More than four years ago a big band was born in Grantham – and it has gone from strength to strength ever since.
One of the highlights of Grantham Big Band’s (GRAB) story so far was a recent sell-out show at the Guildhall Arts Centre. Peter Storey has been musical director of the band since its began and here talks about its success so far.
How did GRAB come about and what was your involvement?

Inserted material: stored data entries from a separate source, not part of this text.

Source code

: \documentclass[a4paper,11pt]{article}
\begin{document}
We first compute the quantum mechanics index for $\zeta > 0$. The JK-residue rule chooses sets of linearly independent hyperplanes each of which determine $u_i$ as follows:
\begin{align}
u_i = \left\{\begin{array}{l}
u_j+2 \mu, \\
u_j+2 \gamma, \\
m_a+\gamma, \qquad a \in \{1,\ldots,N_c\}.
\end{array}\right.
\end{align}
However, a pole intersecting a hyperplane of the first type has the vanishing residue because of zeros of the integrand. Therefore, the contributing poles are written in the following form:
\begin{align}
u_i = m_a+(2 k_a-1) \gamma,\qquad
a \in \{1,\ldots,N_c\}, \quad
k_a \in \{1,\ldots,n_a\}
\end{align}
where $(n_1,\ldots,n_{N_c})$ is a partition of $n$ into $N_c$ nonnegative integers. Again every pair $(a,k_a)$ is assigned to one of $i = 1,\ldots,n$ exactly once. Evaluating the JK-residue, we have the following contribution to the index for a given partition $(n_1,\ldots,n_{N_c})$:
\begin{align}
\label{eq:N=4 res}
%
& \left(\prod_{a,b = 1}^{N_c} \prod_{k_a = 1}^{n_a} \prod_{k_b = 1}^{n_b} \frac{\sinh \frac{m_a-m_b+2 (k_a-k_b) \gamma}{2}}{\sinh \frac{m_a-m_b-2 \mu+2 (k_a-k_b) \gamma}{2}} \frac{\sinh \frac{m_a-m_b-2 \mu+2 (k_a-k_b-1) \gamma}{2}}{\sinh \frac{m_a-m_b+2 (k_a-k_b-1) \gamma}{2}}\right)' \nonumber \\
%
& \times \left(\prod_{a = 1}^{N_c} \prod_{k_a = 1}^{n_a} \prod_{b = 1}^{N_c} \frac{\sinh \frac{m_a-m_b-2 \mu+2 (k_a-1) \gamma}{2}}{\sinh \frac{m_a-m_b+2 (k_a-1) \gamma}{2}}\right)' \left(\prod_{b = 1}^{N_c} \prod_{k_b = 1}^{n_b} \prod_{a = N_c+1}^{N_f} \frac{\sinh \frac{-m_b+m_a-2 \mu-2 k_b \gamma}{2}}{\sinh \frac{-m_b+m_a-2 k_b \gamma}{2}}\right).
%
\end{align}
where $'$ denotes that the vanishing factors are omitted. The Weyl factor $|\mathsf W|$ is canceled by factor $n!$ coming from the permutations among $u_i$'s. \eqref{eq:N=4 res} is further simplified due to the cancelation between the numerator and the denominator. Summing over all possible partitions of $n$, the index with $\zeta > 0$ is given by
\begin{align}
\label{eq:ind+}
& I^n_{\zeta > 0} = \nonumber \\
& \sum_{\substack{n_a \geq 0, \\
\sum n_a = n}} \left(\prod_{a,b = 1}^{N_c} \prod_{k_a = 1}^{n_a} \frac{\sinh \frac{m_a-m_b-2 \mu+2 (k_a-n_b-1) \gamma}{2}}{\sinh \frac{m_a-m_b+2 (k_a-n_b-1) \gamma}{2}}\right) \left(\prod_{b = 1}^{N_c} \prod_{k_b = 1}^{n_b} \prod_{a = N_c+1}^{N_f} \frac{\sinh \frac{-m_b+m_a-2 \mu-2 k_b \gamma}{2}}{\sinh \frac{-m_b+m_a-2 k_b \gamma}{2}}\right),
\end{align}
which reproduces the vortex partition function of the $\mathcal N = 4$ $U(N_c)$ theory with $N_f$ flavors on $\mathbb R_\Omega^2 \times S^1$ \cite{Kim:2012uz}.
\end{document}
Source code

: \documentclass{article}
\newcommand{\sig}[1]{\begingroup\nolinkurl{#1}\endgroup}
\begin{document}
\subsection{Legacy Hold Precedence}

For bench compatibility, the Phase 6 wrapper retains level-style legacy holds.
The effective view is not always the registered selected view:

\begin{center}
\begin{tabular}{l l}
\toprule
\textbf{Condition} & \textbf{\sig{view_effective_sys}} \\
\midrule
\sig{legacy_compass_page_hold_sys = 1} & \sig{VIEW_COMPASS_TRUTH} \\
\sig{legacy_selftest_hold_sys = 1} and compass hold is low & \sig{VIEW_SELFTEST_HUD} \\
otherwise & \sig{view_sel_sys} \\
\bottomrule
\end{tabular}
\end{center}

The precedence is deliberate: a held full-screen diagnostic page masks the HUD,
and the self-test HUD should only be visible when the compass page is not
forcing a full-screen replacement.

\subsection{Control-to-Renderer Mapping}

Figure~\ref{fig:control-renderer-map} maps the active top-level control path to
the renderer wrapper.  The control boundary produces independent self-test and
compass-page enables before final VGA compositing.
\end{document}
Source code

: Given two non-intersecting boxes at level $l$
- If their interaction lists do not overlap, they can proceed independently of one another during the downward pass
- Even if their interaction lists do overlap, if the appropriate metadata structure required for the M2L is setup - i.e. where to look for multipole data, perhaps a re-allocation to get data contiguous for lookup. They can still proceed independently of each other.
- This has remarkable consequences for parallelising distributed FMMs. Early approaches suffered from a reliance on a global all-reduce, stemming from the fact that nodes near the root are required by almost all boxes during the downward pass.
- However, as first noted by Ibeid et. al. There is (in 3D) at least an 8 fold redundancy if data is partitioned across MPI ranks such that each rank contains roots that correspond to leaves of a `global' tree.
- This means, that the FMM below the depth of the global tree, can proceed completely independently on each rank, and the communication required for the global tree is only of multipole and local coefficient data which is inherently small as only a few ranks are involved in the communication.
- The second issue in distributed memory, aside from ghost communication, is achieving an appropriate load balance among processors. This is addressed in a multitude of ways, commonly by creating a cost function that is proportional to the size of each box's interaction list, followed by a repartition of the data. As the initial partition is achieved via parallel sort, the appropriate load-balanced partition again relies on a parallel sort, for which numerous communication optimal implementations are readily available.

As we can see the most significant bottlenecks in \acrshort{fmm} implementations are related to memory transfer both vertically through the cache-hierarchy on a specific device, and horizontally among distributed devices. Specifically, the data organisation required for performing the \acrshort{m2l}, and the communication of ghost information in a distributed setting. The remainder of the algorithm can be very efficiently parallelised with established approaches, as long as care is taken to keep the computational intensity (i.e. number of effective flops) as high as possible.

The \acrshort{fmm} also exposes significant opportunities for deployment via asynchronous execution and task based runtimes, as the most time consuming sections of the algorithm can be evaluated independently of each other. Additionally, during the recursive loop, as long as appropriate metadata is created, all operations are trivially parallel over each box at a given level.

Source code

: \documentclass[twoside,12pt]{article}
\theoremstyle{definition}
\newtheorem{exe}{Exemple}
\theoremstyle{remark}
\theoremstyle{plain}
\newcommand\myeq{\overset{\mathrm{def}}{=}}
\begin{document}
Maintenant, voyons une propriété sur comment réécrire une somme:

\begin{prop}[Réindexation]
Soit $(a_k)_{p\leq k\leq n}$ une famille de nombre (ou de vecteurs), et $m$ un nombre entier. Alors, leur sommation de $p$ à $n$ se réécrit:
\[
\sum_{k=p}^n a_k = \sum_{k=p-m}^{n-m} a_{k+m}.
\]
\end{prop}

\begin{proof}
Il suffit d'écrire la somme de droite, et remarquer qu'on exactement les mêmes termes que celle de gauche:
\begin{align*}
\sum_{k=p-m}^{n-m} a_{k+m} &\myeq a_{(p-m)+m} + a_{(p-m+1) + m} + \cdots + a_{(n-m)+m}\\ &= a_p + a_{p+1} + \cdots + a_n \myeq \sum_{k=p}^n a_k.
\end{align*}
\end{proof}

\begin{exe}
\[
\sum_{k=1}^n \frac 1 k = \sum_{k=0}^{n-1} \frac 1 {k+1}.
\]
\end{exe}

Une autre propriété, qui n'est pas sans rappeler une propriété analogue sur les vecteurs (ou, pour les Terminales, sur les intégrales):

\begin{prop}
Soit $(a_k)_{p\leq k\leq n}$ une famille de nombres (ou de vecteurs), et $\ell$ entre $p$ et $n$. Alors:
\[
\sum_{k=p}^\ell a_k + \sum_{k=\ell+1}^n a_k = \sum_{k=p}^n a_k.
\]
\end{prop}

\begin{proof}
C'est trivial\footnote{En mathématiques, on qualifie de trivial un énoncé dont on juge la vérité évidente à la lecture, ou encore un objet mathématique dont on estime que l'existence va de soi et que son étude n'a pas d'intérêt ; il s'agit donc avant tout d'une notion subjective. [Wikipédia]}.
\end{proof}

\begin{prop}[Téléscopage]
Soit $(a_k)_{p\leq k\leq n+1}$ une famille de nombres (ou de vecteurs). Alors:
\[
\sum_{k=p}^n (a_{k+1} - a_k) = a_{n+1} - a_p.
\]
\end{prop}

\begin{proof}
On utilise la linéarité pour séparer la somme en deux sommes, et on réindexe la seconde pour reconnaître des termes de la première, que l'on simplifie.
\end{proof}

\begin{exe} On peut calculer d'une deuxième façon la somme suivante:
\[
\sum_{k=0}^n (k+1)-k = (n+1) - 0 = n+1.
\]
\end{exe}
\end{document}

The concept of a Grantham-based big band had existed before, but had become inactive. Then I was playing a show in Grantham with Stuart Robinson and we had the idea of forming a new band. We needed a musical director and I think my exact words at the time were, “Well, I don’t mind waving my arms about at the front for a bit.” So on the 19th September, 2012, we held our first rehearsal at the Conservative Club (which has generously accommodated us ever since) and a handful of players turned up. I remember we had a few pieces of music and played our way through these and thought, “that wasn’t bad, let’s keep this up”.
What level of musicianship were you looking for and what kind of people got involved?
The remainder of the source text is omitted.